Now, Florida Southern president Ann Kerr is leading the charge to restore Wright’s designs, and even complete some plans the college couldn’t afford to implement during the school’s original 1939–1958 construction.
“One of the most wonderful aspects of Wright’s work is his use of indigenous materials. Here he used sandstone and coquina shells to create cement blocks to build the facilities, but these porous materials resulted in water damage in all the buildings,” Kerr explains. The bricks have been maligned by a slapdash caulking job to prevent water from seeping into the structures. Modern adaptations, such as air-conditioning and extra bathroom facilities, have been unkindly retrofitted atop building shells.
Restoring the facilities to endure Florida’s harsh weather and introducing amenities without destroying Wright’s aesthetics are two key challenges outlined in the master plan to restore the buildings and landscapes. The Getty Foundation has bestowed the school with a $195,000 Campus Heritage Grant to complete that outline. Kerr has said that the restoration work itself may ultimately cost $50 million.
While government and foundation grants and private gifts will fund work once the scope is determined, the college has already received $1.6 million from the state of Florida to restore Wright’s esplanades as well as $700,000 in public and private funds to restore the Water Dome. The esplanades, a 1.5-mile network of concrete walkways that resemble abstract trees, are cracked with sagging roofs, and the iron supports are rusted. The Water Dome, designed as a centerpiece of the campus in 1948, was originally supposed to shoot water approximately 75 feet into the air to form a hemispherical, 160-foot-diameter dome of water; anecdotal evidence suggests the feature never operated properly for an extended period.

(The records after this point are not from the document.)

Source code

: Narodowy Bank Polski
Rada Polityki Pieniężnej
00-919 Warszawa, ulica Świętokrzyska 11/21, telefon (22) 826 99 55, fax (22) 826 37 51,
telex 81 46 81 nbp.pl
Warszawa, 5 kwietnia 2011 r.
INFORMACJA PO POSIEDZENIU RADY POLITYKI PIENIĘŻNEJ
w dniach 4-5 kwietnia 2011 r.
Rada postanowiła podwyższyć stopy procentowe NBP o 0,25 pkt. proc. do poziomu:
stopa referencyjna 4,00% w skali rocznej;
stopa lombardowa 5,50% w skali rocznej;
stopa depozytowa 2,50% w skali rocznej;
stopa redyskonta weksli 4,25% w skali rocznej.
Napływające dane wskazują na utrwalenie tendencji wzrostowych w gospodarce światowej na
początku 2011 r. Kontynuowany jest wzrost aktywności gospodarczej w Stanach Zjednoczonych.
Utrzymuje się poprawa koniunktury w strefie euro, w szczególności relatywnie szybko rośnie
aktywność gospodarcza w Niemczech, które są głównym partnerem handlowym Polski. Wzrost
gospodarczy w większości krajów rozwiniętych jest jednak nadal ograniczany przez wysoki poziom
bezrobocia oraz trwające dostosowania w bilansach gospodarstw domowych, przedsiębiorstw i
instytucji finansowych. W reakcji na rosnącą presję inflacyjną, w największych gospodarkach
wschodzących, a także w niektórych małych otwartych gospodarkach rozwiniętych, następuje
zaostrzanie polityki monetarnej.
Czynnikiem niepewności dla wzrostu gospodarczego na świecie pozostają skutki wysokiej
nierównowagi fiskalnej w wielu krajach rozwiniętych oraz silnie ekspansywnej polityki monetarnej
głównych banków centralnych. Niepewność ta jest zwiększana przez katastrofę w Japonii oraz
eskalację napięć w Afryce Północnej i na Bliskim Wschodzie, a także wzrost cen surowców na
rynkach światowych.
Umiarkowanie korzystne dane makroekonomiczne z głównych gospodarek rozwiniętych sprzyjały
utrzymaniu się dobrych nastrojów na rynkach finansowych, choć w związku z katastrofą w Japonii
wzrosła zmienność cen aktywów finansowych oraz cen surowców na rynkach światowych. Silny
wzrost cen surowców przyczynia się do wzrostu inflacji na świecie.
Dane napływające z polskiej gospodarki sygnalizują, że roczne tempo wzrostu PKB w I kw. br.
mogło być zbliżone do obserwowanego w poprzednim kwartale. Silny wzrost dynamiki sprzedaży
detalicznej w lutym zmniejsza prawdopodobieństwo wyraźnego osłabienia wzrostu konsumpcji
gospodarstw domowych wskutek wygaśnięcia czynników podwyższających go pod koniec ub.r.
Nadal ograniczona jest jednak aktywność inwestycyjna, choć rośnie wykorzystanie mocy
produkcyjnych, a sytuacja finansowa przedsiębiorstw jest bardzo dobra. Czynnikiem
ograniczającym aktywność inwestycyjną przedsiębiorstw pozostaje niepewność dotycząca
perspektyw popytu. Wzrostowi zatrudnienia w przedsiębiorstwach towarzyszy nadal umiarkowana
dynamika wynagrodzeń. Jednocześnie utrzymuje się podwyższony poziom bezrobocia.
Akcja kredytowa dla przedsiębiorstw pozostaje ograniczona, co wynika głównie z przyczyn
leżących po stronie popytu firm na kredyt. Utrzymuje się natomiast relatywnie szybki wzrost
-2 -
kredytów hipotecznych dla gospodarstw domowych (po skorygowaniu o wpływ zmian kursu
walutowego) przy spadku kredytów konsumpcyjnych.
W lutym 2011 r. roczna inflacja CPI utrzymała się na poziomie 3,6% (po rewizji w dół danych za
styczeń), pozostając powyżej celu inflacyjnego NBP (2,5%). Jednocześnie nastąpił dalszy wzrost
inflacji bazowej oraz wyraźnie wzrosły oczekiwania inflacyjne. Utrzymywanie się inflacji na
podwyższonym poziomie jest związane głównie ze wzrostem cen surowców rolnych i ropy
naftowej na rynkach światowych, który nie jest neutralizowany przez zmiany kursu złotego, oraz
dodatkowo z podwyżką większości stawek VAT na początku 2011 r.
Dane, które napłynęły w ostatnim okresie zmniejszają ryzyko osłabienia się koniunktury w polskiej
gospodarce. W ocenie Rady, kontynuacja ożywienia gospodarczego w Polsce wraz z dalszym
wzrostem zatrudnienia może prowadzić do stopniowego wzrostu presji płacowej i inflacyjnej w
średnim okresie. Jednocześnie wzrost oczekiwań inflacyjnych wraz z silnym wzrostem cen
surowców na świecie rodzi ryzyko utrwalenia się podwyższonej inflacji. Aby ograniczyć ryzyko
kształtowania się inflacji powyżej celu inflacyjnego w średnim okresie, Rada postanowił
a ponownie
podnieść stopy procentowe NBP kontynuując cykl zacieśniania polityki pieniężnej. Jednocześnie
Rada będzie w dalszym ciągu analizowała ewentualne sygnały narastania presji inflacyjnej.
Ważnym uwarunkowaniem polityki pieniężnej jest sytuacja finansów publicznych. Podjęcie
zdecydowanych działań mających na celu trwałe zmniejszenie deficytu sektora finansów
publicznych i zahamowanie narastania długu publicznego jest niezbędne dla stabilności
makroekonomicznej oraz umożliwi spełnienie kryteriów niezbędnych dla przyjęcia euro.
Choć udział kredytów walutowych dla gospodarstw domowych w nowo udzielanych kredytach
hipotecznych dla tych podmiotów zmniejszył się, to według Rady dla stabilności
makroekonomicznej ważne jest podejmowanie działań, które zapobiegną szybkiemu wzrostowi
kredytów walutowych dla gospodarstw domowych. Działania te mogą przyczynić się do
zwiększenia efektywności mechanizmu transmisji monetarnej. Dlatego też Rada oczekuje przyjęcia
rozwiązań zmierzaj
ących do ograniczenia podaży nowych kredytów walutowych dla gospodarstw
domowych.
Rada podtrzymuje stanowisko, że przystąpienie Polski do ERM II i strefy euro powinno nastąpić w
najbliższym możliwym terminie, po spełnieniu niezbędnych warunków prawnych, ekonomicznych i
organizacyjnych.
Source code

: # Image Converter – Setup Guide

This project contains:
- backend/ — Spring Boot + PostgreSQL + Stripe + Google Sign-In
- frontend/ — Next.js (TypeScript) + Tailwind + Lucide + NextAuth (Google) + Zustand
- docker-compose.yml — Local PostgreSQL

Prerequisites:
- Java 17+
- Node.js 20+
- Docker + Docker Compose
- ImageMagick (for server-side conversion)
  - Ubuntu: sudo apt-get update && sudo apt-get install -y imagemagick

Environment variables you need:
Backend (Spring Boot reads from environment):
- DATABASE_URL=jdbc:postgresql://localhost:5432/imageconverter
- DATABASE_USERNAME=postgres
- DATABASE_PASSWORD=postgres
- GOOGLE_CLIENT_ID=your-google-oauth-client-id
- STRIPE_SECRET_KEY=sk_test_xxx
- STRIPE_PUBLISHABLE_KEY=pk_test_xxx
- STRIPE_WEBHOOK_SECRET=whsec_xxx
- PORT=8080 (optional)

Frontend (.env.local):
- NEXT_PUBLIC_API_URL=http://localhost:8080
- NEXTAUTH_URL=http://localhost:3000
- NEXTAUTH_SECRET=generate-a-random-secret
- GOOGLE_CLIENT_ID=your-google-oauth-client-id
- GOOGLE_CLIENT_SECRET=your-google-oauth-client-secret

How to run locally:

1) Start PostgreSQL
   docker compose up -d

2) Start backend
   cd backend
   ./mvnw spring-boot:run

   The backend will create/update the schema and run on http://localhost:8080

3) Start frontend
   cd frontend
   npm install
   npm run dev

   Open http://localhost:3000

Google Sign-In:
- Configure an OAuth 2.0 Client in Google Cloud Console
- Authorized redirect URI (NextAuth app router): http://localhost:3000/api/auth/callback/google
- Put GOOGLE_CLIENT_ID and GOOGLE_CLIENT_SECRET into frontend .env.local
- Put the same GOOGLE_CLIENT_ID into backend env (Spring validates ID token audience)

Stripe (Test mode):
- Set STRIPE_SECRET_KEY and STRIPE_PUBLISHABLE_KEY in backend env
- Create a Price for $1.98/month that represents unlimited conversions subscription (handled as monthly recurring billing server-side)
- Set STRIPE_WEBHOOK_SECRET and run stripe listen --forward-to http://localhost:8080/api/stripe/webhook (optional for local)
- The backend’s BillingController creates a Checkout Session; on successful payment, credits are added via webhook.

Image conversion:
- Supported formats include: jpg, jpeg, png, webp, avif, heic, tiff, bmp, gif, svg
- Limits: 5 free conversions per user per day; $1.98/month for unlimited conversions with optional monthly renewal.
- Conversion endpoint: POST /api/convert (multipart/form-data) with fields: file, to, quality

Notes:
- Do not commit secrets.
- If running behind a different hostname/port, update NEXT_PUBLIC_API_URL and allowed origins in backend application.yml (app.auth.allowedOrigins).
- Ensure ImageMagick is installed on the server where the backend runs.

The challenge is balancing Wright’s design with recent building codes and technologies, says Jeff Baker, a preservation architect hired to help restore the two elements. “Wright was so far ahead of his time that he was often ahead of the technologies of the day. Fifty years later, the technologies, materials, and systems are catching up to him.”
For the esplanades, for example, new expansion joints will “mimic Wright’s expansion joints in appearance but will outperform the original materials and assemblies,” while the original surface color will be restored. With the Water Dome, Baker and two companies are using computer modeling and mockups to prepare the jets to flow properly.
Florida Southern is also investing $10 million to hire Robert A.M. Stern, FAIA, to design a new set of buildings that complement Wright’s original designs. Stern has said that the buildings, which include a series of three dormitories that are Y-shape in plan and a humanities building, will honor Wright’s intentions.
Response to the pending overhaul has been overwhelmingly positive, according to a representative of the college. Jose Gelabert-Navia, managing director of the Miami office of Perkins+Will, says complete restoration of Florida Southern is paramount to the history of architecture because “this gives us an idea of what Wright would have envisioned if he had a chance to design a sustainable city. His ideas are worth preserving.”